* [WHAT YOU WILL DO]
In the entries that follow, how many lines hold "files"? Nothing but the number is expected.

Top of RECORDS TO PROCESS

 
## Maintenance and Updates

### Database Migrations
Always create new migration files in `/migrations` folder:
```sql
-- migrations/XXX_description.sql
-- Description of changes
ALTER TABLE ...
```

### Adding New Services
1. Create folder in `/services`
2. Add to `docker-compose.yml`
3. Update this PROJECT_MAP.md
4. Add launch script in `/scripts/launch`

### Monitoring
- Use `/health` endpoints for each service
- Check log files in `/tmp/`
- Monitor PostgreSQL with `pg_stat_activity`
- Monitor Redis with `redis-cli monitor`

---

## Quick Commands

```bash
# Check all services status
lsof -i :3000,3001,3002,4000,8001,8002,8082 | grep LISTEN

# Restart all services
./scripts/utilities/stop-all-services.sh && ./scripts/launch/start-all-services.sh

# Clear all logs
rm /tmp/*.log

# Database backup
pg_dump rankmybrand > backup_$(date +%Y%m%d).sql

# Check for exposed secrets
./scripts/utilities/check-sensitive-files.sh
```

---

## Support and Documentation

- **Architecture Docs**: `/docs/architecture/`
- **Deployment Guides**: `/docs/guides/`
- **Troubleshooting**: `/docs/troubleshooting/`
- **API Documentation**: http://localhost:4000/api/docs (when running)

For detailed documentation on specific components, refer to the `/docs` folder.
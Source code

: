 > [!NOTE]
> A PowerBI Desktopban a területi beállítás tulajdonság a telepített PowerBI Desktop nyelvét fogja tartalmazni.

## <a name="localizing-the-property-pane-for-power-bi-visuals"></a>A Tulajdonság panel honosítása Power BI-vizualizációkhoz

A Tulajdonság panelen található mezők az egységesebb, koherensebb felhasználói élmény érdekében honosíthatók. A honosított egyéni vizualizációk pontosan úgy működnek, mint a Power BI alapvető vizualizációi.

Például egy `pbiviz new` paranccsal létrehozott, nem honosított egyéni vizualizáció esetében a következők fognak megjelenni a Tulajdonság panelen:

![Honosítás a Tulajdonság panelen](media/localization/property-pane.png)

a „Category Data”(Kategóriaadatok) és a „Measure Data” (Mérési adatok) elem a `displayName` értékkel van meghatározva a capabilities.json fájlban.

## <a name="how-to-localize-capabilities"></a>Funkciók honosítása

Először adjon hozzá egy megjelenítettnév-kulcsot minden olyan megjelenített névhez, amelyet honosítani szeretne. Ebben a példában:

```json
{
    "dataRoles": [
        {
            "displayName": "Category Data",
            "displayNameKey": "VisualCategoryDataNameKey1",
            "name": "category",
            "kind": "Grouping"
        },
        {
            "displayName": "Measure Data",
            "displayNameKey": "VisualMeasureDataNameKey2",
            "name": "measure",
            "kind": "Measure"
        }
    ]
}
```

Bottom of RECORDS TO PROCESS

* [RESPONSE AREA]
3